Algorithmsbacktracking state management

Backtracking State Management

TT
Testlaa Team
May 14, 20261 min read

State management keeps auxiliary maps (counts, occupied columns) consistent with the mutable board—every push has a matching pop in all return paths.

Why this shows up in the real world

Puzzle games, constraint solvers, and interview combinatorial search all share the same skeleton: build state, recurse, undo.

Core idea (explained for students)

Use small structs: cols, diag1, diag2 booleans or bitmasks for N-Queens style checks.
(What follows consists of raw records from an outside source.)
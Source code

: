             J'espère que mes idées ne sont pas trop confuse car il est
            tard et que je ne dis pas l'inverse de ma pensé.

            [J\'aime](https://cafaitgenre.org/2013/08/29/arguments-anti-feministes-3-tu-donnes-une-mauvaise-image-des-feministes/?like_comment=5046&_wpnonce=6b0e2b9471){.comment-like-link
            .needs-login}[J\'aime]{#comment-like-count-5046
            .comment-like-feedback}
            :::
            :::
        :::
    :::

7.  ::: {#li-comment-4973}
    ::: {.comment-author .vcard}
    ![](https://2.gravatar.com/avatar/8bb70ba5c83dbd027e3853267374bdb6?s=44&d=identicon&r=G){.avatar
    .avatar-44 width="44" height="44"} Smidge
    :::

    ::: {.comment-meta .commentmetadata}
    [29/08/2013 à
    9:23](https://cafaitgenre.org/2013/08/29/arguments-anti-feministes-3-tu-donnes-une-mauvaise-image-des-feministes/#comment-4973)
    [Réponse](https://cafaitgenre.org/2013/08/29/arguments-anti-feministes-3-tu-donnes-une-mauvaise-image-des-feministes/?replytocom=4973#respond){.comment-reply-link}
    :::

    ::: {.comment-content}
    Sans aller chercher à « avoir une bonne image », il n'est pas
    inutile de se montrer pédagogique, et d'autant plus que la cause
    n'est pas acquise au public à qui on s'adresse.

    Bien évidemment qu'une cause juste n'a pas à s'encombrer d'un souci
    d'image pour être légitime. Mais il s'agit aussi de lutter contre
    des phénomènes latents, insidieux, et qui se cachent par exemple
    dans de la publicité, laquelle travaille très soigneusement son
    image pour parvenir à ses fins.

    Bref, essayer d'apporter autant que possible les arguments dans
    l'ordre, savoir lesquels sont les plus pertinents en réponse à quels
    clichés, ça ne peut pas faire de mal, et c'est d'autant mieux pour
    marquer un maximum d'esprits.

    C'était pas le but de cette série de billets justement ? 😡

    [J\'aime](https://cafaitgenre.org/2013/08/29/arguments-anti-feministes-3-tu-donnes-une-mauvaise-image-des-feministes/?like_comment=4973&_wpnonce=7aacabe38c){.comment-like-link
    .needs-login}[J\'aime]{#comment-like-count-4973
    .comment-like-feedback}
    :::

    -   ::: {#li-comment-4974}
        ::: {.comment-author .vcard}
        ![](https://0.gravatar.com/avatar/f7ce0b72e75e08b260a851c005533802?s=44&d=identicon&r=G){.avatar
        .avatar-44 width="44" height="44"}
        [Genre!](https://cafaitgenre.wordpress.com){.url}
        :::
Update before recurse, revert after.

Try this in Python

def is_valid(s: str) -> bool:
    stack: list[str] = []
    pairs = {')': '(', '}': '{', ']': '['}
    for ch in s:
        if ch in '({[':
            stack.append(ch)
        else:
            if not stack or stack[-1] != pairs[ch]:
                return False
            stack.pop()
    return not stack


print(is_valid('()[]{}'))

Common mistakes

  • Asymmetric update/undo (update two structures, undo one).
  • Using global without clearing between multiple top-level calls.

Key takeaways

  • Mirror add/remove in try/finally rarely needed; instead mirror before/after each dfs() call pair.
  • Prefer passing immutable slices when depth is small.